(Records for the exercise Opens)
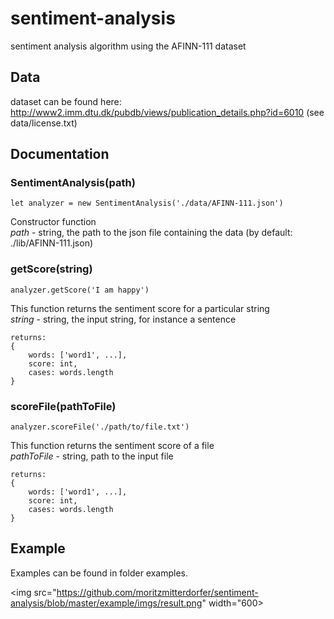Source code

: # sentiment-analysis
sentiment analysis algorithm using the AFINN-111 dataset

## Data
dataset can be found here: http://www2.imm.dtu.dk/pubdb/views/publication_details.php?id=6010 (see data/license.txt)

## Documentation

### SentimentAnalysis(path)
```
let analyzer = new SentimentAnalysis('./data/AFINN-111.json')
```
Constructor function <br>
*path* - string, the path to the json file containing the data (by default: ./lib/AFINN-111.json)

### getScore(string)
```
analyzer.getScore('I am happy')
```
This function returns the sentiment score for a particular string  <br>
*string* - string, the input string, for instance a sentence
```
returns:
{
    words: ['word1', ...],
    score: int,
    cases: words.length
}
```

### scoreFile(pathToFile)
```
analyzer.scoreFile('./path/to/file.txt')
```
This function returns the sentiment score of a file   <br>
*pathToFile* - string, path to the input file
```
returns:
{
    words: ['word1', ...],
    score: int,
    cases: words.length
}
```

## Example
Examples can be found in folder examples.

<img src="https://github.com/moritzmitterdorfer/sentiment-analysis/blob/master/example/imgs/result.png" width="600>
(Records for the exercise Closes)
* [What you will do]: The expected result is every line from the material above that includes "AFINN".

* [Completed task]:
sentiment analysis algorithm using the AFINN-111 dataset
let analyzer = new SentimentAnalysis('./data/AFINN-111.json')
*path* - string, the path to the json file containing the data (by default: ./lib/AFINN-111.json)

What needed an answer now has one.